Quelques réflexions des deux auteurs :
« La difficulté à constituer la langue comme un
système est une caractéristique des élèves en très
grande difficulté. »
« Le problème essentiel est d’ordre syntaxique. »
« La lecture est la source active de l’orthographe lexicale et
la fréquence des pratiques d’écrit contrôlées est la condition
de sa stabilisation. »
« L’orthographe grammaticale doit être travaillée en
combinant mémorisation, entraînement et approches
réflexives. »
Comprendre pour agir ?
Propos de D. Cogis
« Certes, le niveau d’orthographe a baissé, les élèves sont en
retard de deux ans en fin de cinquième. Mais il faut dire aussi qu’ils
continuent à apprendre et progresser au collège. Dans notre
enquête, une courbe montre les progrès constants dans les
chaines d’accord du CM2 à la troisième. Le collège fait le
travail, même si on souhaiterait de meilleurs résultats, et des
progrès plus rapides. Ralentissement ne veut pas dire absence
d’apprentissage ou de progrès. Il est dommage que les gens
assimilent l’un à l’autre. »
« Cette enquête fait un constat de résultats, mais il faudrait
une autre recherche sur les pratiques effectives des
enseignants en orthographe et en grammaire. Nous savons trop
peu de choses à ce sujet. En outre, on a tendance à
confondre ce qui se passe à l’école et au collège. Au plus haut
niveau, même ! Je fais allusion au Rapport de Bentolila sur
l’enseignement de la grammaire qui semble croire qu’à
l’école primaire les seules « leçons » sont des remarques
« occasionnelles », et uniquement relevant de la grammaire
de texte . Tout semble indiquer le contraire. »
Ainsi… … les élèves progressent pendant tout le collège.
… les élèves connaissent les règles principales.
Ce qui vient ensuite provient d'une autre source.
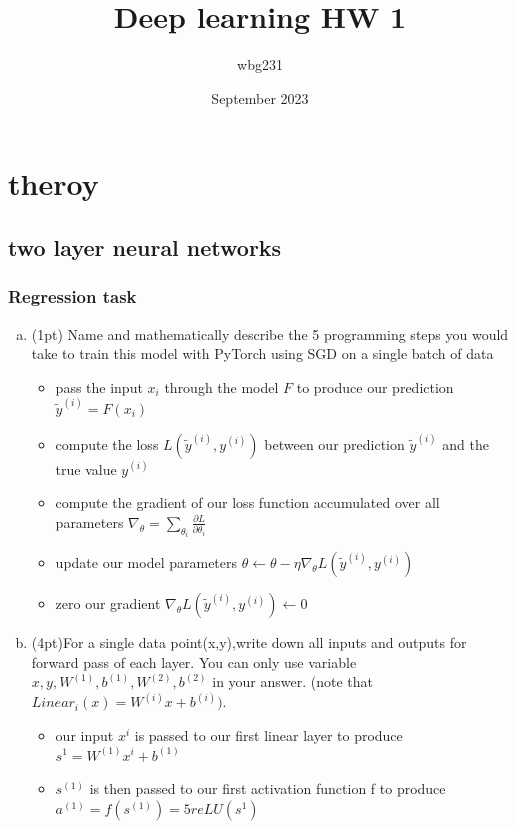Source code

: \documentclass{article}
\title{Deep learning HW 1}
\author{wbg231 }
\date{September 2023}
\begin{document}
\maketitle

\section{theroy}
\subsection{two layer neural networks}
\subsubsection{Regression task}
\begin{enumerate}[(a)] %
\item (1pt) Name and mathematically describe the 5 programming steps you would take to train this model with PyTorch using SGD on a single batch of data
\begin{itemize}
    \color{blue}
    \item pass the input $x_i$ through the model $F$ to produce our prediction $\tilde{y}^{(i)}=F(x_i)$
    \item compute the loss $L(\tilde{y}^{(i)}, y^{(i)})$ between our prediction $\tilde{y}^{(i)}$ and the true value $y^{(i)}$
    \item compute the gradient of our loss function accumulated over all parameters $\nabla_{\theta}=\sum_{\theta_i}\frac{\partial L}{\partial \theta_i}$
    \item update our model parameters $\theta \leftarrow \theta - \eta \nabla_{\theta}L(\tilde{y}^{(i)}, y^{(i)})$
    \item zero our gradient $\nabla_{\theta}L(\tilde{y}^{(i)}, y^{(i)})\leftarrow 0$ 
\end{itemize}
\item (4pt)For a single data point(x,y),write down all inputs and outputs for forward pass of each layer. You can only use variable $x,y,W^{(1)},b^{(1)},W^{(2)},b^{(2)}$ in your answer. (note that $ Linear_i(x)=W^{(i)}x+b^{(i)}) $.
\begin{itemize}
    \color{blue}
    \item our input $x^i$ is passed to our first linear layer to produce $s^{1} = W^{(1)}x^{i} + b^{(1)}$
    \item $s^{(1)}$ is then passed to our first activation function f to produce $a^{(1)}=f(s^{(1)})=5reLU(s^{1})$

\end{itemize}
\end{enumerate}
\end{document}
… ils ont du mal à les généraliser.
… leur connaissance des classes de mots est fragile.
En d’autres termes
- Le problème concernant les règles par exemple : les élèves les
connaissent et cela ne les empêche nullement de commettre des
erreurs.
- Ils savent qu’il faut accorder le verbe et son sujet mais ils ont du
mal à reconnaître et l’un et l’autre dès que la situation se
complique…
* Il les voient
* Les branches distribues
- Le « par cœur » peut être utile (les conjugaisons par exemple),
mais comme un complément ou un point d’aboutissement d’un
travail d’observation et de conceptualisation.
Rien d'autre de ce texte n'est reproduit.